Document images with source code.
━━━━━━━━
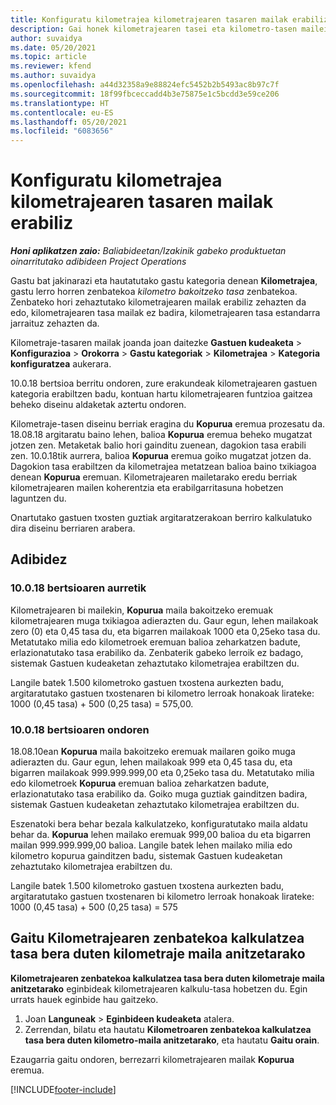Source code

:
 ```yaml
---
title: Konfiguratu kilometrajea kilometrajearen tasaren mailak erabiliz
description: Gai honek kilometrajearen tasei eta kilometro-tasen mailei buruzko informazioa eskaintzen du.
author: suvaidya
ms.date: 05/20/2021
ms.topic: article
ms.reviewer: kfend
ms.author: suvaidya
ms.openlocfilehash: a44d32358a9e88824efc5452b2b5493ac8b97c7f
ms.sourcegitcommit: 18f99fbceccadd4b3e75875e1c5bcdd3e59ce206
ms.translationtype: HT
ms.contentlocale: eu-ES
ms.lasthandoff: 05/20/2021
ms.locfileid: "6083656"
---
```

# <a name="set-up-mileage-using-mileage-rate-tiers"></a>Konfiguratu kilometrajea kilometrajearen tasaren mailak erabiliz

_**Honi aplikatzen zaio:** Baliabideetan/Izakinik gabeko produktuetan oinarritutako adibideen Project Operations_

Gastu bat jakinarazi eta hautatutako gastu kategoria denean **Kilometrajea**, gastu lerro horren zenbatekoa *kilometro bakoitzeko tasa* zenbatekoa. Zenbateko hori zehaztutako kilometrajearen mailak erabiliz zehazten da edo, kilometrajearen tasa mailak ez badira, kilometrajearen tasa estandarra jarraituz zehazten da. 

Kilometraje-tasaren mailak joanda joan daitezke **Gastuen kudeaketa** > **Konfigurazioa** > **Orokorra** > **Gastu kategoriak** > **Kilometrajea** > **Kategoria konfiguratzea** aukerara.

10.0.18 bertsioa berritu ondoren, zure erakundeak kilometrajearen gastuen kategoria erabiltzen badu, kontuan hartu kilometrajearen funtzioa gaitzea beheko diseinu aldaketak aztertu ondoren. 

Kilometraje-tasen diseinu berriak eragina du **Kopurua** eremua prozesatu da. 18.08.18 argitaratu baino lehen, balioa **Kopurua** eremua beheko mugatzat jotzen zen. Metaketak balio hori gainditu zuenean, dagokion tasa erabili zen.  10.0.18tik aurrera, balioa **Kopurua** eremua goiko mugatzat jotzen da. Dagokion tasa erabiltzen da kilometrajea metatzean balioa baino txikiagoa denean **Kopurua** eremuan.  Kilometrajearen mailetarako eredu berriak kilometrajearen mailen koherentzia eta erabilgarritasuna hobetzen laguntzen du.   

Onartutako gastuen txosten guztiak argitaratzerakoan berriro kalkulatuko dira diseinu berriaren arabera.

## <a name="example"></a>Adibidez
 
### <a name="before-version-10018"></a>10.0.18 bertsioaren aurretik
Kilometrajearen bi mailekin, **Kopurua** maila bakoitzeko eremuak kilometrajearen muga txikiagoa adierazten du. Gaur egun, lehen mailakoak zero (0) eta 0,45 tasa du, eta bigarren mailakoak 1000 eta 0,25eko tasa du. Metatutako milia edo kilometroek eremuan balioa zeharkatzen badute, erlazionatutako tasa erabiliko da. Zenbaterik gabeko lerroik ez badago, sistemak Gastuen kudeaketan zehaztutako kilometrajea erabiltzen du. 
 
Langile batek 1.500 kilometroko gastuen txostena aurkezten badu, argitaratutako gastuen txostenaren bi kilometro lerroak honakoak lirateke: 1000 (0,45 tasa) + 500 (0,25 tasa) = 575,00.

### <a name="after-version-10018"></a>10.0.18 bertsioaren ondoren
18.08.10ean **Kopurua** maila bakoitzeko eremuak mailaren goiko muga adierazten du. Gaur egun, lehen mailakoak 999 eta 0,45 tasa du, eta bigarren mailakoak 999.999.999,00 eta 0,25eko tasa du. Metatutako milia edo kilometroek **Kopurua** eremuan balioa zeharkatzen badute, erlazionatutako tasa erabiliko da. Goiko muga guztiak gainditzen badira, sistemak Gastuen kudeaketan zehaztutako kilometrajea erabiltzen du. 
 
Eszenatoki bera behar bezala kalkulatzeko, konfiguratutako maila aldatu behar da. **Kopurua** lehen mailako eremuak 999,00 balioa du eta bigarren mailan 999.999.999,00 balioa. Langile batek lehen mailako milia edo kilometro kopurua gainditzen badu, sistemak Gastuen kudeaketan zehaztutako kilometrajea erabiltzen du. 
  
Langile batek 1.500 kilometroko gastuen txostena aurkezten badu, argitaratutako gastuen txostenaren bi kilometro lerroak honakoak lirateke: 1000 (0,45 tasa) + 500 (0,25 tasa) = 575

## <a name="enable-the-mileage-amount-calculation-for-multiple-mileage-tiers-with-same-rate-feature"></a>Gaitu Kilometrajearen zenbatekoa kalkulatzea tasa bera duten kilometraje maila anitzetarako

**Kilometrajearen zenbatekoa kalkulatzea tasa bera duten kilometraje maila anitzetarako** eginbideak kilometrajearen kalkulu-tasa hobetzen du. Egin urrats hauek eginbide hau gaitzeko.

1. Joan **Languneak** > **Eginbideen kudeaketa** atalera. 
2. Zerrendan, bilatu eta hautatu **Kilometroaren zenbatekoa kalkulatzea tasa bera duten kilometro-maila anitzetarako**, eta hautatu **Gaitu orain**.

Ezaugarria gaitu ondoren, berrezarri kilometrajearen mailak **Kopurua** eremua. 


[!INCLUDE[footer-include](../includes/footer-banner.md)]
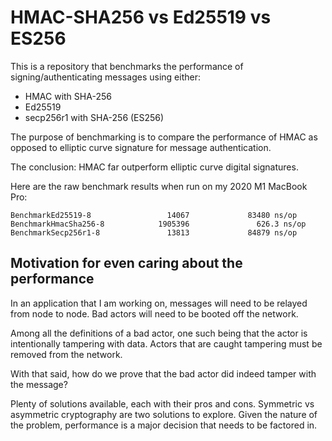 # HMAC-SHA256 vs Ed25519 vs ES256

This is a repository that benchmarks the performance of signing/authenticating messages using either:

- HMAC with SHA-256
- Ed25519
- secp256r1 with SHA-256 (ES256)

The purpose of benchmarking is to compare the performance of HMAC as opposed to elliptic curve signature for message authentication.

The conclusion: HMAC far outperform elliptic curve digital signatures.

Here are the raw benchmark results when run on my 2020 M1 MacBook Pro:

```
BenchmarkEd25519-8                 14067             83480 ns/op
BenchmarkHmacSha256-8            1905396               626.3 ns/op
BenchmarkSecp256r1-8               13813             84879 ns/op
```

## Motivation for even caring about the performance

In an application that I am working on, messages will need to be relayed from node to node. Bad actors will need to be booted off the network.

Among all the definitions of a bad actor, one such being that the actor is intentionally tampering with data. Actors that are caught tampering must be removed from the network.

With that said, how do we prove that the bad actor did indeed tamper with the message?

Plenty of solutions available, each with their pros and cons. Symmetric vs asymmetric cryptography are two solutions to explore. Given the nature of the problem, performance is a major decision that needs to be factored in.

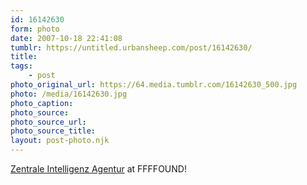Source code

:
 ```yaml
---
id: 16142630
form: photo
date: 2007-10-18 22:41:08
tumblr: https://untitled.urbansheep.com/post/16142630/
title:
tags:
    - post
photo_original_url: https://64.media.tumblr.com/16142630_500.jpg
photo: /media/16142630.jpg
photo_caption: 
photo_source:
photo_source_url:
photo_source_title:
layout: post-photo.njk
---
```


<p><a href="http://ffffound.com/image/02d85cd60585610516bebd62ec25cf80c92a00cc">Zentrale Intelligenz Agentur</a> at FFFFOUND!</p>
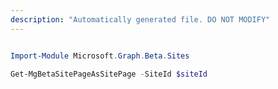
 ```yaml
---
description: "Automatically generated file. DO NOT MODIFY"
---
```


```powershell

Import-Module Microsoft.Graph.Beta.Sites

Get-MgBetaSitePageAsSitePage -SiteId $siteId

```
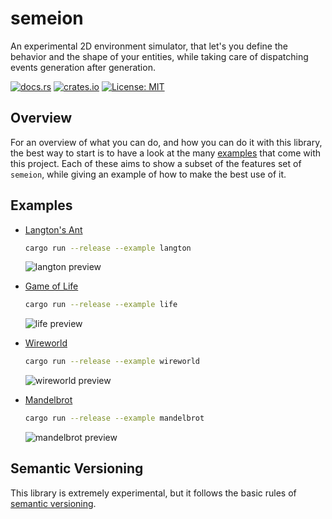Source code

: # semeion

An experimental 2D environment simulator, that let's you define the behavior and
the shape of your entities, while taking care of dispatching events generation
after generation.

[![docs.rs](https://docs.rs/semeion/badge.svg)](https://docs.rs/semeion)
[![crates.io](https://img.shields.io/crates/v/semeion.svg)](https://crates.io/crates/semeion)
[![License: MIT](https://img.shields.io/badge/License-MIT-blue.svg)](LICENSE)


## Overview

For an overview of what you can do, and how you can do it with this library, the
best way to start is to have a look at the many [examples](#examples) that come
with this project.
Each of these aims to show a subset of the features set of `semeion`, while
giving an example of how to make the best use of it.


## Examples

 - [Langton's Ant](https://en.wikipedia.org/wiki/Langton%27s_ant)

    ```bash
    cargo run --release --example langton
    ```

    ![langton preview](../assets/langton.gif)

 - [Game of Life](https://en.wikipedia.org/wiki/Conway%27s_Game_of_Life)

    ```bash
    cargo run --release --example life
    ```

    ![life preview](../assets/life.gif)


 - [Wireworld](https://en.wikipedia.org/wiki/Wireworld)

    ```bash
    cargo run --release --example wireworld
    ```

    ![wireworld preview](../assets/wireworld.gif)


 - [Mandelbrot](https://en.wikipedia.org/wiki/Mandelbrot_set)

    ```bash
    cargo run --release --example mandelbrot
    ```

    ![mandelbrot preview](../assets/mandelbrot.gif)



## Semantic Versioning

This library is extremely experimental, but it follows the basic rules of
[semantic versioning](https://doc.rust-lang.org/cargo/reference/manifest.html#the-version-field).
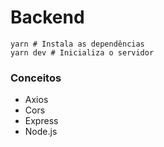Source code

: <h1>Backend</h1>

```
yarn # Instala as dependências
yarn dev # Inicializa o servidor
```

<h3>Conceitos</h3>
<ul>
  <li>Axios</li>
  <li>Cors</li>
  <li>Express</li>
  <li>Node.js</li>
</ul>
━━━━━━━━
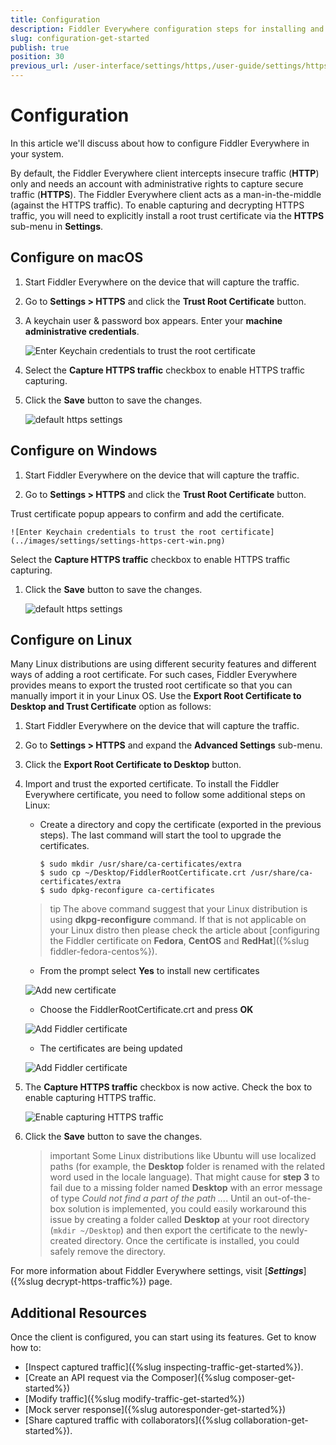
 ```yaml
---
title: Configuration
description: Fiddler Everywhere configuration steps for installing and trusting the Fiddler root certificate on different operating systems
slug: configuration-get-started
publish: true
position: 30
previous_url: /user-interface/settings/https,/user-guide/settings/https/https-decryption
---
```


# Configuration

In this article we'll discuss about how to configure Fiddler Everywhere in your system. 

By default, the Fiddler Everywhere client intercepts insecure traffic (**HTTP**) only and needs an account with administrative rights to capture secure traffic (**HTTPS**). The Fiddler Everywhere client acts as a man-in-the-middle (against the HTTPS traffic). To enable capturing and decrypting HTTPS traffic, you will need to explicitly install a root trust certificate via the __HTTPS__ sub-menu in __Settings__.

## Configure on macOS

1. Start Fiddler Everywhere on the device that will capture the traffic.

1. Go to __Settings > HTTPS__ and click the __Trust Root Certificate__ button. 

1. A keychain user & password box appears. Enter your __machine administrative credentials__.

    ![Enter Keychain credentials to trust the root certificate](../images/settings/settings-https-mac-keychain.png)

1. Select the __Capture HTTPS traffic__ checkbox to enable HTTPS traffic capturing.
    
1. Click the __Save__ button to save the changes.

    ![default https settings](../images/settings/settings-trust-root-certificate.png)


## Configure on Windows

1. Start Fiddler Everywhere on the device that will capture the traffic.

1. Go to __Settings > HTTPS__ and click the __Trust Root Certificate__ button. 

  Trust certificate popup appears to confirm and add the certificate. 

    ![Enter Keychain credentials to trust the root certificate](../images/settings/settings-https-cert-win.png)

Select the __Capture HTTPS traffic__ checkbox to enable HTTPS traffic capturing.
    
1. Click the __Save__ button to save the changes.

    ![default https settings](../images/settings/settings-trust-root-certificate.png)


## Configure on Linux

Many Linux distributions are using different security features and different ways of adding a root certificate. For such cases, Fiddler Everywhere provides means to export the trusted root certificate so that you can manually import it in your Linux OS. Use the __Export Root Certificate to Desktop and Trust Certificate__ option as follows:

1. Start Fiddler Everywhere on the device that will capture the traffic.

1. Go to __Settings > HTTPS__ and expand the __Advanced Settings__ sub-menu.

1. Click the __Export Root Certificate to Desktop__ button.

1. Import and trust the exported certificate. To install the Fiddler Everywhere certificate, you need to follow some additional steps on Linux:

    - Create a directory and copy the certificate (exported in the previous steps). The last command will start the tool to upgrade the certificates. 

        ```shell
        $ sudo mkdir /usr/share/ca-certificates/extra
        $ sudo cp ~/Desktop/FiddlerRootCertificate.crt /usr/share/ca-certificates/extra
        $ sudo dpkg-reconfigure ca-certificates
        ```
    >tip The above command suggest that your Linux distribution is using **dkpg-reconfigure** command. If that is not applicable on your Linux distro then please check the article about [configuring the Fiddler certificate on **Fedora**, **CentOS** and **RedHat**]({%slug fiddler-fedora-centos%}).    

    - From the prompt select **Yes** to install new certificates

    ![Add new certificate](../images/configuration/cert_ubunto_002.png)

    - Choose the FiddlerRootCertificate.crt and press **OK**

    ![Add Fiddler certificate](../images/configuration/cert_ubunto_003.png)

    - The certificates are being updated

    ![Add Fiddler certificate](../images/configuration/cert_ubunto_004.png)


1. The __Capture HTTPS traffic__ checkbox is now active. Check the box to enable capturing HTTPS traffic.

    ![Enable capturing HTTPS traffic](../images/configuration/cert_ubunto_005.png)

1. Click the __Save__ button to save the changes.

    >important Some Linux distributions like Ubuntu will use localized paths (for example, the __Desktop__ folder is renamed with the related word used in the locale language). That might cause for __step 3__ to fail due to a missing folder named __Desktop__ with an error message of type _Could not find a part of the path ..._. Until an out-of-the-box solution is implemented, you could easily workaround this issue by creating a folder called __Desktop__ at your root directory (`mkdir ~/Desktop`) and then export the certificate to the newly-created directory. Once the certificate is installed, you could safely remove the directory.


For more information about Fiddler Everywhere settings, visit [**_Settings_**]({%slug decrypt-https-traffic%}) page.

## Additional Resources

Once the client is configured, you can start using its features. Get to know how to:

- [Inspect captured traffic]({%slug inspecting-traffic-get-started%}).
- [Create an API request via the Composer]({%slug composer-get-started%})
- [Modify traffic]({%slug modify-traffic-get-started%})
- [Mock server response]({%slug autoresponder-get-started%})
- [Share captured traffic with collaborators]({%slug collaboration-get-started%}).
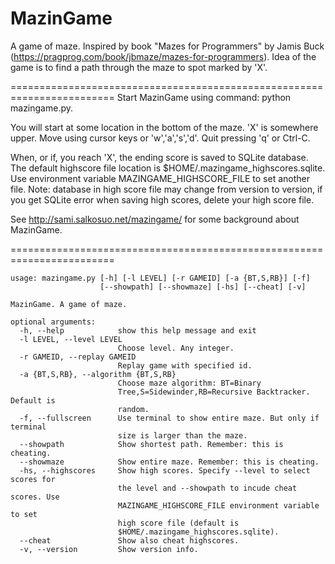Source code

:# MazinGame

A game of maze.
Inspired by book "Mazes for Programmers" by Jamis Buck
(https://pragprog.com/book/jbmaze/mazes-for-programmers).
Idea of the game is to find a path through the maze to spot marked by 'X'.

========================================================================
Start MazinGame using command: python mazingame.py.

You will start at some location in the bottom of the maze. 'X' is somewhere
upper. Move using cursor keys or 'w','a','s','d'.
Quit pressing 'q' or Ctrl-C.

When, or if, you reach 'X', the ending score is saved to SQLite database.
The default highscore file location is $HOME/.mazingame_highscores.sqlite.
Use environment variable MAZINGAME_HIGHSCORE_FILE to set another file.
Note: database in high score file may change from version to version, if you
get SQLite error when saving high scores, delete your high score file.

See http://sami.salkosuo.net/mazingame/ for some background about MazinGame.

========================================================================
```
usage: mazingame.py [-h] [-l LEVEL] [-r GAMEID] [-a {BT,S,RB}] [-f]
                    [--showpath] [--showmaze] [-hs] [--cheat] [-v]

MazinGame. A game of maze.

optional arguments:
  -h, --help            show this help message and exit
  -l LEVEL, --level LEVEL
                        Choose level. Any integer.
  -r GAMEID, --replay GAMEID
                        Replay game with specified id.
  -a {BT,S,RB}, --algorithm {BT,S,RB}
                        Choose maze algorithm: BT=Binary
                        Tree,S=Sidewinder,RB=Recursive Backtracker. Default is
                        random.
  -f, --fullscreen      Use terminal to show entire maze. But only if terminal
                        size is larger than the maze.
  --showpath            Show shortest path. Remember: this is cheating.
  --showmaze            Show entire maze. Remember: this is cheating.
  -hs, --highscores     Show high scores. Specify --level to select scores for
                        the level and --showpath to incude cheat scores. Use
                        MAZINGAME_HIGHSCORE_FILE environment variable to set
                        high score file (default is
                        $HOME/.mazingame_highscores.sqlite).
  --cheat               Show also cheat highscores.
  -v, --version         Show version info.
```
━━━━━━━━
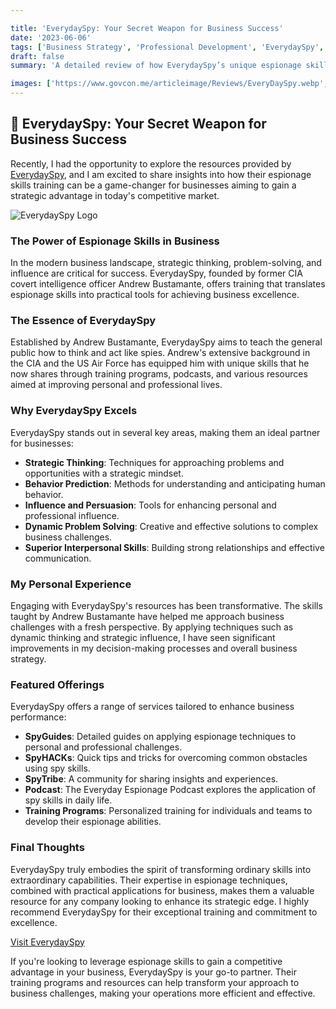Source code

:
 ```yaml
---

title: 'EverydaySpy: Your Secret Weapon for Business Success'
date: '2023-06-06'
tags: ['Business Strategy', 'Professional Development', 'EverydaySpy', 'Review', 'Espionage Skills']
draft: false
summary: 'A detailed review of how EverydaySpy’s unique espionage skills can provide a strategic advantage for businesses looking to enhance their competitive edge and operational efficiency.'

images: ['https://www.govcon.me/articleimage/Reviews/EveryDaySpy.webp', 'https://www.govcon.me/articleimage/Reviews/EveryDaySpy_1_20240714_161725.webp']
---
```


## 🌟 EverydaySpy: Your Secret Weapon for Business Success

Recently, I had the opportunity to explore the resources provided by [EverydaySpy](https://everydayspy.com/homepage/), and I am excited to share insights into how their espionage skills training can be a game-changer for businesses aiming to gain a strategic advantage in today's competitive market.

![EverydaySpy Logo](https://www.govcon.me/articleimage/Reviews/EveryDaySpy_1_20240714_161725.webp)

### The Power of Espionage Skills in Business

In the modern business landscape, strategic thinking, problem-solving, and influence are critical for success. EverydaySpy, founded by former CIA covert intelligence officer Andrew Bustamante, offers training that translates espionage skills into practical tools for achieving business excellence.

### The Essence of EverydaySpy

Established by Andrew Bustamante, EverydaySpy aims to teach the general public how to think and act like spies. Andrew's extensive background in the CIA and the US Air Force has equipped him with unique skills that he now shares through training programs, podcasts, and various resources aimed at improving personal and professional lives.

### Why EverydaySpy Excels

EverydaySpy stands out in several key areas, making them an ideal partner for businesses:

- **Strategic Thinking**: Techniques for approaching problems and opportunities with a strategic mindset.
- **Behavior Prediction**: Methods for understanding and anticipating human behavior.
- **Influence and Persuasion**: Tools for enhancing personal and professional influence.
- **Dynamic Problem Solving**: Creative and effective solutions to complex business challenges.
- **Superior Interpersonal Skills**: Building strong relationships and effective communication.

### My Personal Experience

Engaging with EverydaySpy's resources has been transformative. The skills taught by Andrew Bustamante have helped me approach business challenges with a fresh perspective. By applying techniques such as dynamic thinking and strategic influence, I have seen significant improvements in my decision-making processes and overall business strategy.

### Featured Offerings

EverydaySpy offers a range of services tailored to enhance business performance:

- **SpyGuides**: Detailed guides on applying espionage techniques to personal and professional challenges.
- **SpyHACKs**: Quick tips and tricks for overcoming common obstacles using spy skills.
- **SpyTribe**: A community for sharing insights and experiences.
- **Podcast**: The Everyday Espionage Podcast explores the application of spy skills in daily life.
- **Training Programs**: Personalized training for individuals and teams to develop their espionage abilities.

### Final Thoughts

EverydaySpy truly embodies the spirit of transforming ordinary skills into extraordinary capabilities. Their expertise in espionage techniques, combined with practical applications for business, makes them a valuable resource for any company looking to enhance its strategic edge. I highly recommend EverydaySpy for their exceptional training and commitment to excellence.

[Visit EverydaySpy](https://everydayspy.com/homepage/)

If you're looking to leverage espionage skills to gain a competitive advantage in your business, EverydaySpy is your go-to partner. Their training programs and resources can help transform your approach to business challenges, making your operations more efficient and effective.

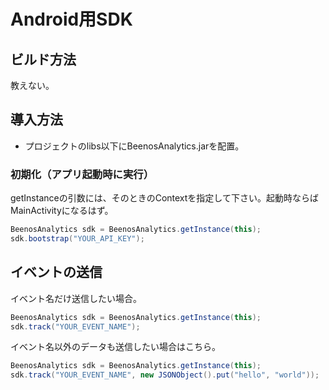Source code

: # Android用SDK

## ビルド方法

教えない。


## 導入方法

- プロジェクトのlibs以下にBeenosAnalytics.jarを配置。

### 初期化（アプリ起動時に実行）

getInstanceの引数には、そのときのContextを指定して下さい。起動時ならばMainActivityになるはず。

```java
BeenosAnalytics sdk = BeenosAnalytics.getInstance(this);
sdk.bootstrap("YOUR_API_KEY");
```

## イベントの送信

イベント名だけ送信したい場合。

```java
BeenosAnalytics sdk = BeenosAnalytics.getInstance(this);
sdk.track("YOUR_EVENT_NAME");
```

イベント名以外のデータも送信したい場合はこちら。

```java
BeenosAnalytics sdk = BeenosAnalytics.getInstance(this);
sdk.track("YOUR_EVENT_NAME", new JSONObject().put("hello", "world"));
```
━━━━━━━━
ABOUT THIS TASK. Your reply should be the number of lines in the entries that contain "post", nothing more.

RESULT OF THIS TASK. 3